> Source records
• • •
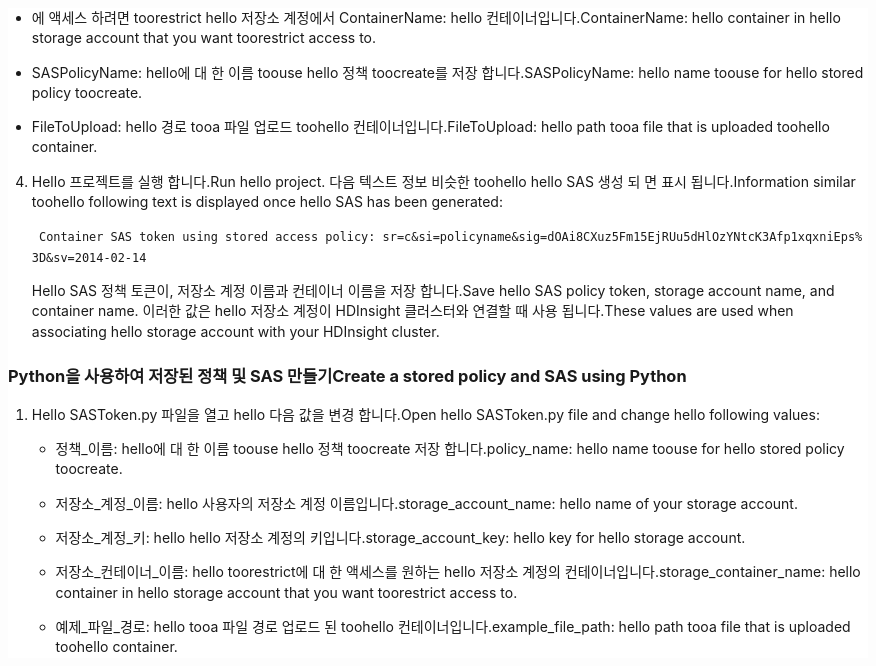    * <span data-ttu-id="e6a58-161">에 액세스 하려면 toorestrict hello 저장소 계정에서 ContainerName: hello 컨테이너입니다.</span><span class="sxs-lookup"><span data-stu-id="e6a58-161">ContainerName: hello container in hello storage account that you want toorestrict access to.</span></span>

   * <span data-ttu-id="e6a58-162">SASPolicyName: hello에 대 한 이름 toouse hello 정책 toocreate를 저장 합니다.</span><span class="sxs-lookup"><span data-stu-id="e6a58-162">SASPolicyName: hello name toouse for hello stored policy toocreate.</span></span>

   * <span data-ttu-id="e6a58-163">FileToUpload: hello 경로 tooa 파일 업로드 toohello 컨테이너입니다.</span><span class="sxs-lookup"><span data-stu-id="e6a58-163">FileToUpload: hello path tooa file that is uploaded toohello container.</span></span>

4. <span data-ttu-id="e6a58-164">Hello 프로젝트를 실행 합니다.</span><span class="sxs-lookup"><span data-stu-id="e6a58-164">Run hello project.</span></span> <span data-ttu-id="e6a58-165">다음 텍스트 정보 비슷한 toohello hello SAS 생성 되 면 표시 됩니다.</span><span class="sxs-lookup"><span data-stu-id="e6a58-165">Information similar toohello following text is displayed once hello SAS has been generated:</span></span>

        Container SAS token using stored access policy: sr=c&si=policyname&sig=dOAi8CXuz5Fm15EjRUu5dHlOzYNtcK3Afp1xqxniEps%3D&sv=2014-02-14

    <span data-ttu-id="e6a58-166">Hello SAS 정책 토큰이, 저장소 계정 이름과 컨테이너 이름을 저장 합니다.</span><span class="sxs-lookup"><span data-stu-id="e6a58-166">Save hello SAS policy token, storage account name, and container name.</span></span> <span data-ttu-id="e6a58-167">이러한 값은 hello 저장소 계정이 HDInsight 클러스터와 연결할 때 사용 됩니다.</span><span class="sxs-lookup"><span data-stu-id="e6a58-167">These values are used when associating hello storage account with your HDInsight cluster.</span></span>

### <a name="create-a-stored-policy-and-sas-using-python"></a><span data-ttu-id="e6a58-168">Python을 사용하여 저장된 정책 및 SAS 만들기</span><span class="sxs-lookup"><span data-stu-id="e6a58-168">Create a stored policy and SAS using Python</span></span>

1. <span data-ttu-id="e6a58-169">Hello SASToken.py 파일을 열고 hello 다음 값을 변경 합니다.</span><span class="sxs-lookup"><span data-stu-id="e6a58-169">Open hello SASToken.py file and change hello following values:</span></span>

   * <span data-ttu-id="e6a58-170">정책\_이름: hello에 대 한 이름 toouse hello 정책 toocreate 저장 합니다.</span><span class="sxs-lookup"><span data-stu-id="e6a58-170">policy\_name: hello name toouse for hello stored policy toocreate.</span></span>

   * <span data-ttu-id="e6a58-171">저장소\_계정\_이름: hello 사용자의 저장소 계정 이름입니다.</span><span class="sxs-lookup"><span data-stu-id="e6a58-171">storage\_account\_name: hello name of your storage account.</span></span>

   * <span data-ttu-id="e6a58-172">저장소\_계정\_키: hello hello 저장소 계정의 키입니다.</span><span class="sxs-lookup"><span data-stu-id="e6a58-172">storage\_account\_key: hello key for hello storage account.</span></span>

   * <span data-ttu-id="e6a58-173">저장소\_컨테이너\_이름: hello toorestrict에 대 한 액세스를 원하는 hello 저장소 계정의 컨테이너입니다.</span><span class="sxs-lookup"><span data-stu-id="e6a58-173">storage\_container\_name: hello container in hello storage account that you want toorestrict access to.</span></span>

   * <span data-ttu-id="e6a58-174">예제\_파일\_경로: hello tooa 파일 경로 업로드 된 toohello 컨테이너입니다.</span><span class="sxs-lookup"><span data-stu-id="e6a58-174">example\_file\_path: hello path tooa file that is uploaded toohello container.</span></span>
• • •
Reproduce exactly the lines of the records above from the one with "Container SAS token" to the one with "SAS using Python</span></span>", both included, and leave out everything else.

        Container SAS token using stored access policy: sr=c&si=policyname&sig=dOAi8CXuz5Fm15EjRUu5dHlOzYNtcK3Afp1xqxniEps%3D&sv=2014-02-14

    <span data-ttu-id="e6a58-166">Hello SAS 정책 토큰이, 저장소 계정 이름과 컨테이너 이름을 저장 합니다.</span><span class="sxs-lookup"><span data-stu-id="e6a58-166">Save hello SAS policy token, storage account name, and container name.</span></span> <span data-ttu-id="e6a58-167">이러한 값은 hello 저장소 계정이 HDInsight 클러스터와 연결할 때 사용 됩니다.</span><span class="sxs-lookup"><span data-stu-id="e6a58-167">These values are used when associating hello storage account with your HDInsight cluster.</span></span>

### <a name="create-a-stored-policy-and-sas-using-python"></a><span data-ttu-id="e6a58-168">Python을 사용하여 저장된 정책 및 SAS 만들기</span><span class="sxs-lookup"><span data-stu-id="e6a58-168">Create a stored policy and SAS using Python</span></span>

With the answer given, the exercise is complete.